Dennoch bleibt dies der Ausnahmefall. Das Normale unseres Lebens bleibt sehr alltäglich. Und ich schulde Ihnen heute in der Predigt die Erklärung, warum und wieso.
Die Schwäche der Gemeinde nach der Himmelfahrt
Sie haben doch auch schon oft gefragt: Warum lässt mir Gott diese Not? Warum macht er mich nicht ganz gesund?
Sie müssen erkennen, dass auch nach der Himmelfahrt Jesu die Gemeinde der Jesusjünger sehr schwach bleibt. Sie trägt keine Züge der Himmelsherrschaft an sich.

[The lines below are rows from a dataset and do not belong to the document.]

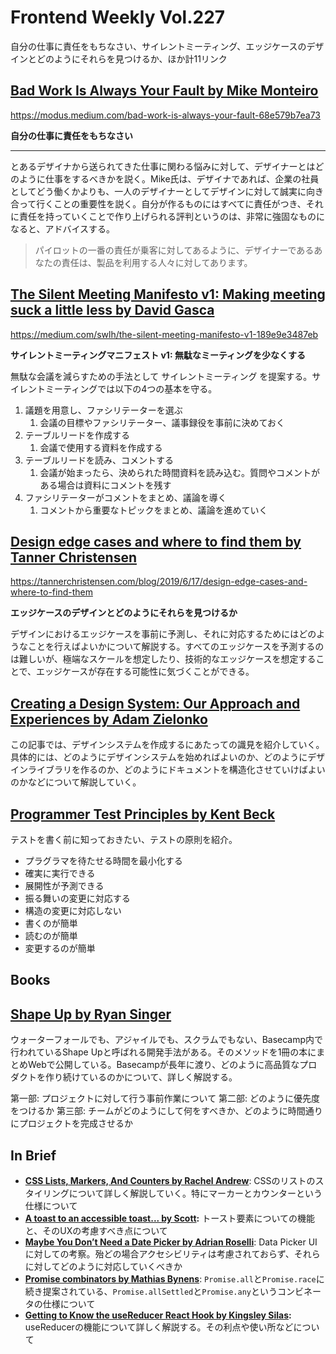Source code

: # Frontend Weekly Vol.227
自分の仕事に責任をもちなさい、サイレントミーティング、エッジケースのデザインとどのようにそれらを見つけるか、ほか計11リンク

## [Bad Work Is Always Your Fault by Mike Monteiro](https://modus.medium.com/bad-work-is-always-your-fault-68e579b7ea73)
https://modus.medium.com/bad-work-is-always-your-fault-68e579b7ea73


**自分の仕事に責任をもちなさい**
****
とあるデザイナから送られてきた仕事に関わる悩みに対して、デザイナーとはどのように仕事をするべきかを説く。Mike氏は、デザイナであれば、企業の社員としてどう働くかよりも、一人のデザイナーとしてデザインに対して誠実に向き合って行くことの重要性を説く。自分が作るものにはすべてに責任がつき、それに責任を持っていくことで作り上げられる評判というのは、非常に強固なものになると、アドバイスする。


> パイロットの一番の責任が乗客に対してあるように、デザイナーであるあなたの責任は、製品を利用する人々に対してあります。


## [The Silent Meeting Manifesto v1: Making meeting suck a little less by David Gasca](https://medium.com/swlh/the-silent-meeting-manifesto-v1-189e9e3487eb)
https://medium.com/swlh/the-silent-meeting-manifesto-v1-189e9e3487eb


**サイレントミーティングマニフェスト v1:  無駄なミーティングを少なくする**

無駄な会議を減らすための手法として サイレントミーティング を提案する。サイレントミーティングでは以下の4つの基本を守る。


1. 議題を用意し、ファシリテーターを選ぶ
    1. 会議の目標やファシリテーター、議事録役を事前に決めておく
2. テーブルリードを作成する
    1. 会議で使用する資料を作成する
3. テーブルリードを読み、コメントする
    1. 会議が始まったら、決められた時間資料を読み込む。質問やコメントがある場合は資料にコメントを残す
4. ファシリテーターがコメントをまとめ、議論を導く
    1. コメントから重要なトピックをまとめ、議論を進めていく


## [Design edge cases and where to find them by Tanner Christensen](https://tannerchristensen.com/blog/2019/6/17/design-edge-cases-and-where-to-find-them)
https://tannerchristensen.com/blog/2019/6/17/design-edge-cases-and-where-to-find-them


**エッジケースのデザインとどのようにそれらを見つけるか**

デザインにおけるエッジケースを事前に予測し、それに対応するためにはどのようなことを行えばよいかについて解説する。すべてのエッジケースを予測するのは難しいが、極端なスケールを想定したり、技術的なエッジケースを想定することで、エッジケースが存在する可能性に気づくことができる。


## [Creating a Design System: Our Approach and Experiences by Adam Zielonko](https://medium.com/netguru/creating-a-design-system-our-approach-and-experiences-d32bd56c3a8a)

この記事では、デザインシステムを作成するにあたっての識見を紹介していく。具体的には、どのようにデザインシステムを始めればよいのか、どのようにデザインライブラリを作るのか、どのようにドキュメントを構造化させていけばよいのかなどについて解説していく。


## [Programmer Test Principles by Kent Beck](https://medium.com/@kentbeck_7670/programmer-test-principles-d01c064d7934)

テストを書く前に知っておきたい、テストの原則を紹介。


- プラグラマを待たせる時間を最小化する
- 確実に実行できる
- 展開性が予測できる
- 振る舞いの変更に対応する
- 構造の変更に対応しない
- 書くのが簡単
- 読むのが簡単
- 変更するのが簡単
## Books
## [Shape Up by Ryan Singer](https://basecamp.com/shapeup)

ウォーターフォールでも、アジャイルでも、スクラムでもない、Basecamp内で行われているShape Upと呼ばれる開発手法がある。そのメソッドを1冊の本にまとめWebで公開している。Basecampが長年に渡り、どのように高品質なプロダクトを作り続けているのかについて、詳しく解説する。

第一部:  プロジェクトに対して行う事前作業について
第二部:  どのように優先度をつけるか
第三部:  チームがどのようにして何をすべきか、どのように時間通りにプロジェクトを完成させるか


## In Brief
- [**CSS Lists, Markers, And Counters by Rachel Andrew**](https://www.smashingmagazine.com/2019/07/css-lists-markers-counters/): CSSのリストのスタイリングについて詳しく解説していく。特にマーカーとカウンターという仕様について
- [**A toast to an accessible toast... by Scott**](https://www.scottohara.me/blog/2019/07/08/a-toast-to-a11y-toasts.html)**:** トースト要素についての機能と、そのUXの考慮すべき点について
- [**Maybe You Don’t Need a Date Picker by Adrian Roselli**](http://adrianroselli.com/2019/07/maybe-you-dont-need-a-date-picker.html): Data Picker UI に対しての考察。殆どの場合アクセシビリティは考慮されておらず、それらに対してどのように対応していくべきか
- [**Promise combinators by Mathias Bynens**](https://v8.dev/features/promise-combinators): `Promise.all`と`Promise.race`に続き提案されている、`Promise.allSettled`と`Promise.any`というコンビネータの仕様について
- [**Getting to Know the useReducer React Hook by Kingsley Silas**](https://css-tricks.com/getting-to-know-the-usereducer-react-hook/)**:** useReducerの機能について詳しく解説する。その利点や使い所などについて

Sie haben sich doch auch schon oft gestoßen, wenn Sie Christen gesehen haben. Dachten Sie: Warum ist das auch so ein kleiner, müder Haufe? Man geniert sich ja schier daran.
Warum ist die Sache Jesu in unserer Welt nur so schwach?
Ich wünsche mir doch, dass Jesus, der Gewalt hat im Himmel und auf Erden, die Christen so stabil in der Welt stehen lässt, dass die Diktatoren von China und wer weiß woher vor Neid erblassen. Stattdessen lächeln sie über die Christen. Sie nehmen sie ja gar nicht ernst.
Das ist doch in unserer Stadt nicht anders.
Macht und Ohnmacht der Gemeinde: Die Ohnmacht
Ich möchte heute zu Ihnen über die Macht und Ohnmacht der Gemeinde sprechen. Dabei habe ich nur zwei Punkte, und ich beginne mit der Ohnmacht der Gemeinde.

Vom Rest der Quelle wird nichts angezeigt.